Bile rises in her throat. The meat drips, not as fatty as she likes it. She would not be able to bring it anywhere near her mouth, tear the tendons with her teeth, tease them with her tongue, chew three or four helpings of stringy meat until her teeth ached. Yet she would rummage for leftovers in the fridge later—midnight is too early; perhaps at sweet, languid two o’clock, when everyone is too loose from the meat and beer to be alarmed by furtive, thief-like noises coming from the kitchen—and stuff the cold tasteless ribbons of meat into her mouth until her stomach ached and she had to steal Mama’s Eno.
So what is it she wants? To look at the thing called life full in the face and say, “I won. You didn’t beat me down”? No, that was not it. Life could not be overcome; it sat heavily on one’s chest, forcing one to breathe softly. Life always won. But at least there are people to share life with, people you ‘love’ like the ones gathered at this table. Yet her ‘loved ones’ appear grotesque, so equally ethereal and sharp-edged that it hurts to look at them, even from the corners of her eyes. They are unknowable shadows, demons with sour faces and slippery tongues that twist on another’s language, another’s God; she can smell betrayal on their skin, underneath musky cologne and rank sweat from playing touch rugby with a stolen ball before lunch. What does she really know about them, about the secret selves they indulge when she isn’t watching? They must leave her house, leave her life, leave the face of the earth.
She eyes Dad’s knife, admires how it glints with grease. “Pass the cabbage,” what’s-his-name asks, nudging her with his ashy elbow. She does, then leaves the house.
Sitting on the veranda, sun rays flitting across her face, she takes out her phone and scrolls through Reddit reflexively. In ten minutes, she is lost in a tunnel of posts at r/FinlandConspiracy, burrowing through claims that Finland is not a real country, there is no landmass between Sweden and Russia, just an expertly concealed piece of ocean. The elaborate joke intrigues her. It has enough kernels of truth to seem probable. Does Finland exist? She has never seen it. She has never met anyone from there. Sure, she has googled and ogled the Finnish Alps, but everything on the internet is fake, absurd, only a story, except the things you want to believe.
Whenever Finland is discussed (in clubs, on a bus to Somewhere, at Mama Shiko’s shop at 7am on Palm Sunday) the speakers use reverential, too-good-to-be-true tones: there are many jobs there; the government will pay you to have children; there is no inequality; people there are almost the happiest in the world. It is better than here.

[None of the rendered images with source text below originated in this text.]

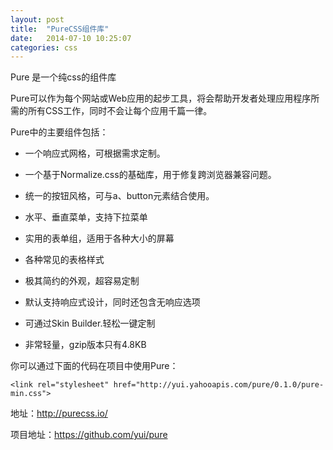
 ```yaml
---
layout: post
title:  "PureCSS组件库"
date:   2014-07-10 10:25:07
categories: css
---
```

Pure 是一个纯css的组件库

Pure可以作为每个网站或Web应用的起步工具，将会帮助开发者处理应用程序所需的所有CSS工作，同时不会让每个应用千篇一律。 

Pure中的主要组件包括： 

* 一个响应式网格，可根据需求定制。

* 一个基于Normalize.css的基础库，用于修复跨浏览器兼容问题。

* 统一的按钮风格，可与a、button元素结合使用。

* 水平、垂直菜单，支持下拉菜单

* 实用的表单组，适用于各种大小的屏幕

* 各种常见的表格样式

* 极其简约的外观，超容易定制

* 默认支持响应式设计，同时还包含无响应选项

* 可通过Skin Builder.轻松一键定制

* 非常轻量，gzip版本只有4.8KB

你可以通过下面的代码在项目中使用Pure： 

    <link rel="stylesheet" href="http://yui.yahooapis.com/pure/0.1.0/pure-min.css">  
    
地址：<http://purecss.io/>


项目地址：<https://github.com/yui/pure>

Last week, she used her old primary school atlas to search for Finland on the world map—it was easy to trust the atlas’ solidity, its heft, its bright colours, the smudges left by her greasy eleven-year-old fingers—then rolled its capital off her tongue and into the world (Hel-sink-i). Fin-land. The promised land. Fin. The end: of suffering, of pain, of depravity. Fin. The flash of a torpid shark as it laps up your blood.
what’s-his-name walks out onto the veranda and crouches next to her. She doesn’t look at him; there’s something lurking behind his golden-flecked eyes—knowledge or wisdom or mystery—that repulses her. They breathe together.
He says in his soft, I-know-you-and-you-are-real voice, “Auntie’s wondering where you are.” And she remembers first meeting him, when she saw six, at Kuka’s makumbusho ceremony. She had been following him around to make sure nobody was following him around, inhaling the air he left behind, stepping on the shallow imprints his feet left on the wet grass. That night nothing had felt real, anything could happen, and no one was safe. And then she had promptly forgotten him, until now.
It startles her to think of him is part of her family, even though there is no other reason for him to be at a family dinner. “What’s your name?” hovers on the tip of her tongue. It strikes her as a great injustice, not knowing his name, not knowing him, not knowing herself as he knows her. But instead, she says, “Let’s go to Finland. Let’s confirm it really exists.”
They don’t have—will never have—that kind of money. He chuckles softly, “Sawa.”
They lie next to each other, content to just be.